## Task details
Only a number is wanted here, namely how many lines of the data contain the string "literal".

(Dataset items)
Start of Block

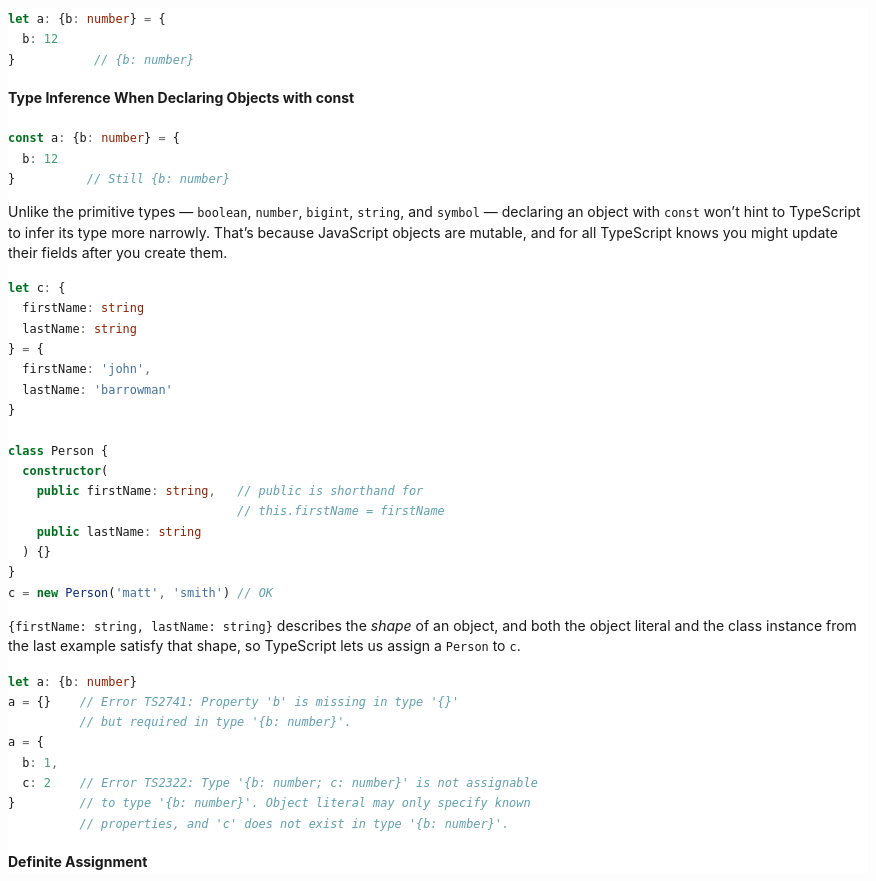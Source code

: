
 ```ts
let a: {b: number} = {
  b: 12
}           // {b: number}
```

#### Type Inference When Declaring Objects with const

```ts
const a: {b: number} = {
  b: 12
}          // Still {b: number}
```

Unlike the primitive types — `boolean`, `number`, `bigint`, `string`, and
`symbol` — declaring an object with `const` won’t hint to TypeScript to infer
its type more narrowly. That’s because JavaScript objects are mutable, and for
all TypeScript knows you might update their fields after you create them.

```ts
let c: {
  firstName: string
  lastName: string
} = {
  firstName: 'john',
  lastName: 'barrowman'
}

class Person {
  constructor(
    public firstName: string,   // public is shorthand for
                                // this.firstName = firstName
    public lastName: string
  ) {}
}
c = new Person('matt', 'smith') // OK
```

`{firstName: string, lastName: string}` describes the *shape* of an object, and
both the object literal and the class instance from the last example satisfy
that shape, so TypeScript lets us assign a `Person` to `c`.

```ts
let a: {b: number}
a = {}    // Error TS2741: Property 'b' is missing in type '{}'
          // but required in type '{b: number}'.
a = {
  b: 1,
  c: 2    // Error TS2322: Type '{b: number; c: number}' is not assignable
}         // to type '{b: number}'. Object literal may only specify known
          // properties, and 'c' does not exist in type '{b: number}'.
```

#### Definite Assignment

End of Block

## Reply to the task
2